Your objective
Would you repeat exactly the part of the listing below that runs from the line containing "[P \log_2 P]" down to the line containing "Alternativ könnte es", inclusive, and nothing else?

Extracted data
◇ ◇ ◇ ◇
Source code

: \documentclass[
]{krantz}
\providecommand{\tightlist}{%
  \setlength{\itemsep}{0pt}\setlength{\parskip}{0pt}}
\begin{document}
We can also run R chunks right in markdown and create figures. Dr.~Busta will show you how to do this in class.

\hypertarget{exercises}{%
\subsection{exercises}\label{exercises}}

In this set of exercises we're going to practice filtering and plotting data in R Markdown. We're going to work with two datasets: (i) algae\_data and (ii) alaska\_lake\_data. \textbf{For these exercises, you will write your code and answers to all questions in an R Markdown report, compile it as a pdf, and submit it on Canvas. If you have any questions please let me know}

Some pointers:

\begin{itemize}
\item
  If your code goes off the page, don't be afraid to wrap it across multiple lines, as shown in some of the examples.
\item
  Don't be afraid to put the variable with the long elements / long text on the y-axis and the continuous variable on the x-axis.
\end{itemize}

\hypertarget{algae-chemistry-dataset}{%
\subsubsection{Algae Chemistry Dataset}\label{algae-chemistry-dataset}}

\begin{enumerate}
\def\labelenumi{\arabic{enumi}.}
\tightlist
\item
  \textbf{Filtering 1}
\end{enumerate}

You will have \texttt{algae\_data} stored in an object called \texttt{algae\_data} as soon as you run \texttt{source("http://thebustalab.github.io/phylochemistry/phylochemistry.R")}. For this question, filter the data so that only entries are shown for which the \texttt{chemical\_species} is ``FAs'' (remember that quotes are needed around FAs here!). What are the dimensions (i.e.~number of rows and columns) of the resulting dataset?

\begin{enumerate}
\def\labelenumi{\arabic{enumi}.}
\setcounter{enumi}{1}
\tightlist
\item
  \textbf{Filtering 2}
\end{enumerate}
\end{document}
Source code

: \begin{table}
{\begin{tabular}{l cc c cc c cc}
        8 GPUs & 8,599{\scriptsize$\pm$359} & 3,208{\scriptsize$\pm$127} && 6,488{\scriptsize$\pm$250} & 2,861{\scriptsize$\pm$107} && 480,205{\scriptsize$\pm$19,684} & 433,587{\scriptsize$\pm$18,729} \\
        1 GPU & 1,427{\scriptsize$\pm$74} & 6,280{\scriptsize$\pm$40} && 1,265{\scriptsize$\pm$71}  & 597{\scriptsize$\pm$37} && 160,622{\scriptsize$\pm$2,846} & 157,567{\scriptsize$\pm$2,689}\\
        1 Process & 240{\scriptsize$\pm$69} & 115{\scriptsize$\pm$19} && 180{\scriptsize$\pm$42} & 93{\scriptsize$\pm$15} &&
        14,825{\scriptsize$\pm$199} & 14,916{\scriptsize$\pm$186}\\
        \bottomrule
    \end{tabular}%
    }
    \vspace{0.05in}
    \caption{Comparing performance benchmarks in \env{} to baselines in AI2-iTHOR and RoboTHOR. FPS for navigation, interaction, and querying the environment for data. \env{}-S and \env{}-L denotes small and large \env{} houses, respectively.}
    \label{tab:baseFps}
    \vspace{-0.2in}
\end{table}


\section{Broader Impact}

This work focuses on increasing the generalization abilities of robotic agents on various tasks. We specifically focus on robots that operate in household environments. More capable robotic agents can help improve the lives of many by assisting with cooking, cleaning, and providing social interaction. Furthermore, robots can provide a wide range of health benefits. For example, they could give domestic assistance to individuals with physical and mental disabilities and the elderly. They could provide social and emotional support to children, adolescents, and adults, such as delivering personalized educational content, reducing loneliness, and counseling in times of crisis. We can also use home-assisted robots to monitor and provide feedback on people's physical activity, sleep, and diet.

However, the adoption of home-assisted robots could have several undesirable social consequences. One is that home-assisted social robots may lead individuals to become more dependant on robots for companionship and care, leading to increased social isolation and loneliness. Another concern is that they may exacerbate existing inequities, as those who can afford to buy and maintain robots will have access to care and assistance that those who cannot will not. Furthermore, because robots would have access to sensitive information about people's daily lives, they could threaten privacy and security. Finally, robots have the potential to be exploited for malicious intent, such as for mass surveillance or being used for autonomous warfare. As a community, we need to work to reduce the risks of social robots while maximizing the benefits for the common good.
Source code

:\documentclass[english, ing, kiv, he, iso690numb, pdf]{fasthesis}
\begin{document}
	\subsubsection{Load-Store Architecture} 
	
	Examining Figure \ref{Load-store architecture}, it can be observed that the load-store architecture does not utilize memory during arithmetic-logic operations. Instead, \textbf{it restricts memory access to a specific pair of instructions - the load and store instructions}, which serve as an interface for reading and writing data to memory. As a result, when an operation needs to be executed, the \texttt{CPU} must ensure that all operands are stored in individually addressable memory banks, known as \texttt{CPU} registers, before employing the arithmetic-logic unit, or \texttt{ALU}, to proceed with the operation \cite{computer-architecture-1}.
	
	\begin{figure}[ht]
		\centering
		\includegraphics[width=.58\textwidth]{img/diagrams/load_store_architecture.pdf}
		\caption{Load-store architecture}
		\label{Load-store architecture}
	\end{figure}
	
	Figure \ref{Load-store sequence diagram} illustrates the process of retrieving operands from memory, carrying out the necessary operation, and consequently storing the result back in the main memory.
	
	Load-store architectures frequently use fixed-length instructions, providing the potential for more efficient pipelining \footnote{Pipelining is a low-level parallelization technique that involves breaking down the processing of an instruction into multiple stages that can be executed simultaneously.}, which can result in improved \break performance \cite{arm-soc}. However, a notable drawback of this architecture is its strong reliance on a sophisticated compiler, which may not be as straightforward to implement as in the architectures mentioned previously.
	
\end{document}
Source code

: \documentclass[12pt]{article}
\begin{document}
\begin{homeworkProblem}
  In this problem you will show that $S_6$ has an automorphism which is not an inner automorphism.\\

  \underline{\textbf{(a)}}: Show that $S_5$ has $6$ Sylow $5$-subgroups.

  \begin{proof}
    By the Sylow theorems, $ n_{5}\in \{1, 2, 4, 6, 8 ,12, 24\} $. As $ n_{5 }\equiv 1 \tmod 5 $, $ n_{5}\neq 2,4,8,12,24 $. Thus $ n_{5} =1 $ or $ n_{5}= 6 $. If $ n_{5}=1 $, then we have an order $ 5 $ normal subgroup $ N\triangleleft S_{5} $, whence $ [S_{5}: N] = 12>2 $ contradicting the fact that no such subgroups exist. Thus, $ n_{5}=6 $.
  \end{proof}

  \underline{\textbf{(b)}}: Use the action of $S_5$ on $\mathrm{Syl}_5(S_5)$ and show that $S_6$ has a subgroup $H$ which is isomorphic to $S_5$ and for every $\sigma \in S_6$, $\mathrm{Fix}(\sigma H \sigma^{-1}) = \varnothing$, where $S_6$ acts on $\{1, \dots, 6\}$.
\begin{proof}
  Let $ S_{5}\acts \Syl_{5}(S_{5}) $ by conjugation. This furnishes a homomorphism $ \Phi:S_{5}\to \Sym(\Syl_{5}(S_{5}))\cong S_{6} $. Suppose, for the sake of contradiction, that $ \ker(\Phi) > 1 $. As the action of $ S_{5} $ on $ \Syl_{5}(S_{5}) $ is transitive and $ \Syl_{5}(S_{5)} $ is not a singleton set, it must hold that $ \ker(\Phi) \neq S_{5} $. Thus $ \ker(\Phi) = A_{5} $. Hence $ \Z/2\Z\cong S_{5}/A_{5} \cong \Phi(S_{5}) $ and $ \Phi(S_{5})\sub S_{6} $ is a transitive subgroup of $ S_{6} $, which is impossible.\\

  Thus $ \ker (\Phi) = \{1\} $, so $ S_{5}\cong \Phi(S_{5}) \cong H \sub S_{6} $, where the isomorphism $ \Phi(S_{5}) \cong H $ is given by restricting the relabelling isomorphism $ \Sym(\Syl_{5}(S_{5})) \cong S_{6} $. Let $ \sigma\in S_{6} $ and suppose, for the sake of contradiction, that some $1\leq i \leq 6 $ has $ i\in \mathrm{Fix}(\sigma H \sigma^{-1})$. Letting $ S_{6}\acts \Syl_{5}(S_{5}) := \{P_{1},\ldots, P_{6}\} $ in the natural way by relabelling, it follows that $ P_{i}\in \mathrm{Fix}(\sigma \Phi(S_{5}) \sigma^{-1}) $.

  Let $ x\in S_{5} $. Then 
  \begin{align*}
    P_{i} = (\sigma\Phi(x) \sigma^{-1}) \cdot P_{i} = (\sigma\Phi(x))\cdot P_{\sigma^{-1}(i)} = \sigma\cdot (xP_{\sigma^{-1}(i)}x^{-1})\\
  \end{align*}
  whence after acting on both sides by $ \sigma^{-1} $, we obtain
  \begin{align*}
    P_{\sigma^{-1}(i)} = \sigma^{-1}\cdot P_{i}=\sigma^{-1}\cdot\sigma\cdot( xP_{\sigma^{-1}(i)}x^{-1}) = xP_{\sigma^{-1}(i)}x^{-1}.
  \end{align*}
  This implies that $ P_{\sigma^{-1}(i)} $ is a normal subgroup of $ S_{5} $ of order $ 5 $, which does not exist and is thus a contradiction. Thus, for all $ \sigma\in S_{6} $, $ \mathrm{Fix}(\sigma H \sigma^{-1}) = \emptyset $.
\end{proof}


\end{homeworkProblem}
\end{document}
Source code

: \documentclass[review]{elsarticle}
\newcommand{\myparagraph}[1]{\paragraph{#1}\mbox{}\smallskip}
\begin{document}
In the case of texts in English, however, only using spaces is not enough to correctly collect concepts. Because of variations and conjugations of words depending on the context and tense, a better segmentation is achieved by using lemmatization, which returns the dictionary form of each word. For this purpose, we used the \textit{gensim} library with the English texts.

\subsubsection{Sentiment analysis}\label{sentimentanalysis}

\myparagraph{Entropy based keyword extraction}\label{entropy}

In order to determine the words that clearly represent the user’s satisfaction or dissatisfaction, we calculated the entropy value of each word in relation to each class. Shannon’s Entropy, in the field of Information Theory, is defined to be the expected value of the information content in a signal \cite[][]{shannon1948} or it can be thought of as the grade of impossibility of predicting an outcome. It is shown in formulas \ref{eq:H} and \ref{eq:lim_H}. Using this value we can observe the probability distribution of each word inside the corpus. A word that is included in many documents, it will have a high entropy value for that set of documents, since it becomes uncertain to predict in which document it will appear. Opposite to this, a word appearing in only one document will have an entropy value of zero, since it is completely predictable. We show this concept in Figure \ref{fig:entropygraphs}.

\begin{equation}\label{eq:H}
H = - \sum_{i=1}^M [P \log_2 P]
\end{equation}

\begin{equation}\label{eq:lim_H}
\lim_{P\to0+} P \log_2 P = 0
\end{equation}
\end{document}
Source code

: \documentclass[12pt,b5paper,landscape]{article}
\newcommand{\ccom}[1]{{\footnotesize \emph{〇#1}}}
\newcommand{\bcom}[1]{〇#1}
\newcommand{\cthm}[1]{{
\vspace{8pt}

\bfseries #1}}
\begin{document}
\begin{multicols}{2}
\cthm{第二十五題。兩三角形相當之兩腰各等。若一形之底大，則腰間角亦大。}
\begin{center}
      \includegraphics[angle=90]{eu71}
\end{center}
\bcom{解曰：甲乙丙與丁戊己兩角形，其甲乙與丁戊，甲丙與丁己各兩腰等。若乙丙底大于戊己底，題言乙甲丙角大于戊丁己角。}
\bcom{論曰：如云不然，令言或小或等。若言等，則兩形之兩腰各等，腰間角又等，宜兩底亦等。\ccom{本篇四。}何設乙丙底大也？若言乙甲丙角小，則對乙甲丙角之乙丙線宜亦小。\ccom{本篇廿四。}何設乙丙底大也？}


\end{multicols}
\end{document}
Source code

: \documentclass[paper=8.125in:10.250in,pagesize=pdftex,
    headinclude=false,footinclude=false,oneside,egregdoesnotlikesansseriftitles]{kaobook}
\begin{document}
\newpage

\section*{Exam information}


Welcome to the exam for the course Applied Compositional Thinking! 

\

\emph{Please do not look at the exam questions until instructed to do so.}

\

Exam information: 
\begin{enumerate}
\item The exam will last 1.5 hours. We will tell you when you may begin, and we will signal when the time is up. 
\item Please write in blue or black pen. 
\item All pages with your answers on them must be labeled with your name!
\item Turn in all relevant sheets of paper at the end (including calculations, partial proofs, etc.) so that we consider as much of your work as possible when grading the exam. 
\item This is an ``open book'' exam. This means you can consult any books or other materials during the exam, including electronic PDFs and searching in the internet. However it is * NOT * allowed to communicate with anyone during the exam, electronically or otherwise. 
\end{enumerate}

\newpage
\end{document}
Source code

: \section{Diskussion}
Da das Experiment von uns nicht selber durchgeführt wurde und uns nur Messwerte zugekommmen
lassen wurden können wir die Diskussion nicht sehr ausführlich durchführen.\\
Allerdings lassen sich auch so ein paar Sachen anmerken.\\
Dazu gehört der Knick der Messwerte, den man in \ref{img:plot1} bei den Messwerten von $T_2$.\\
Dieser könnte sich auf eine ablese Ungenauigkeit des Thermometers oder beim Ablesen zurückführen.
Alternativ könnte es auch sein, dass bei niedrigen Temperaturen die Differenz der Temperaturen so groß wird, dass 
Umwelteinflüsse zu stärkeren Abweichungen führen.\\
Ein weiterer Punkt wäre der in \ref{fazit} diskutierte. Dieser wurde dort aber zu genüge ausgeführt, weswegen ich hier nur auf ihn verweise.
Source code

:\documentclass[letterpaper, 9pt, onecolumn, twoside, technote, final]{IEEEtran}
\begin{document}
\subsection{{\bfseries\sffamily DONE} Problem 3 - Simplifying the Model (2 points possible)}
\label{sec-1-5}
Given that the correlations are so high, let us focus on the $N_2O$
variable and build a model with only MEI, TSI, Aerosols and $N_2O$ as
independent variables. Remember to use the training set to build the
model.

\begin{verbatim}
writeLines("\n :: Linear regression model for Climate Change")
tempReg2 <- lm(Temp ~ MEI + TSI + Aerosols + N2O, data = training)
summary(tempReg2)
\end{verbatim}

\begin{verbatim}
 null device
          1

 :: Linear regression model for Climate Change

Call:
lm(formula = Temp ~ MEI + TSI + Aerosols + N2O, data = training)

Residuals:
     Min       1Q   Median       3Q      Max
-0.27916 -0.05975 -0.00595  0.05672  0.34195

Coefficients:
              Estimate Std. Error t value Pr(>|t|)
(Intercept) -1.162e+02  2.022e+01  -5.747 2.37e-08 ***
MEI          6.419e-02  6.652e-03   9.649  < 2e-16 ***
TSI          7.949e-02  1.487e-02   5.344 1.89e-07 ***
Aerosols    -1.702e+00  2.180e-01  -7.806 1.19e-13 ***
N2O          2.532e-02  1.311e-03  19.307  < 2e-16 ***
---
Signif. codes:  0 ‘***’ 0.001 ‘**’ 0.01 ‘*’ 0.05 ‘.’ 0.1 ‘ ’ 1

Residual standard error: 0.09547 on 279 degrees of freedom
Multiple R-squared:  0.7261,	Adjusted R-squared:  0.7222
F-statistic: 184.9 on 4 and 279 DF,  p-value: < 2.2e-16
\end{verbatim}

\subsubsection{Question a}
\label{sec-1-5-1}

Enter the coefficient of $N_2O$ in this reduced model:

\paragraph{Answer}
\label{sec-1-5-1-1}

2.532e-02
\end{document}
◇ ◇ ◇ ◇
Your response
H = - \sum_{i=1}^M [P \log_2 P]
\end{equation}

\begin{equation}\label{eq:lim_H}
\lim_{P\to0+} P \log_2 P = 0
\end{equation}
\end{document}
Source code

: \documentclass[12pt,b5paper,landscape]{article}
\newcommand{\ccom}[1]{{\footnotesize \emph{〇#1}}}
\newcommand{\bcom}[1]{〇#1}
\newcommand{\cthm}[1]{{
\vspace{8pt}

\bfseries #1}}
\begin{document}
\begin{multicols}{2}
\cthm{第二十五題。兩三角形相當之兩腰各等。若一形之底大，則腰間角亦大。}
\begin{center}
      \includegraphics[angle=90]{eu71}
\end{center}
\bcom{解曰：甲乙丙與丁戊己兩角形，其甲乙與丁戊，甲丙與丁己各兩腰等。若乙丙底大于戊己底，題言乙甲丙角大于戊丁己角。}
\bcom{論曰：如云不然，令言或小或等。若言等，則兩形之兩腰各等，腰間角又等，宜兩底亦等。\ccom{本篇四。}何設乙丙底大也？若言乙甲丙角小，則對乙甲丙角之乙丙線宜亦小。\ccom{本篇廿四。}何設乙丙底大也？}


\end{multicols}
\end{document}
Source code

: \documentclass[paper=8.125in:10.250in,pagesize=pdftex,
    headinclude=false,footinclude=false,oneside,egregdoesnotlikesansseriftitles]{kaobook}
\begin{document}
\newpage

\section*{Exam information}


Welcome to the exam for the course Applied Compositional Thinking! 

\

\emph{Please do not look at the exam questions until instructed to do so.}

\

Exam information: 
\begin{enumerate}
\item The exam will last 1.5 hours. We will tell you when you may begin, and we will signal when the time is up. 
\item Please write in blue or black pen. 
\item All pages with your answers on them must be labeled with your name!
\item Turn in all relevant sheets of paper at the end (including calculations, partial proofs, etc.) so that we consider as much of your work as possible when grading the exam. 
\item This is an ``open book'' exam. This means you can consult any books or other materials during the exam, including electronic PDFs and searching in the internet. However it is * NOT * allowed to communicate with anyone during the exam, electronically or otherwise. 
\end{enumerate}

\newpage
\end{document}
Source code

: \section{Diskussion}
Da das Experiment von uns nicht selber durchgeführt wurde und uns nur Messwerte zugekommmen
lassen wurden können wir die Diskussion nicht sehr ausführlich durchführen.\\
Allerdings lassen sich auch so ein paar Sachen anmerken.\\
Dazu gehört der Knick der Messwerte, den man in \ref{img:plot1} bei den Messwerten von $T_2$.\\
Dieser könnte sich auf eine ablese Ungenauigkeit des Thermometers oder beim Ablesen zurückführen.
Alternativ könnte es auch sein, dass bei niedrigen Temperaturen die Differenz der Temperaturen so groß wird, dass 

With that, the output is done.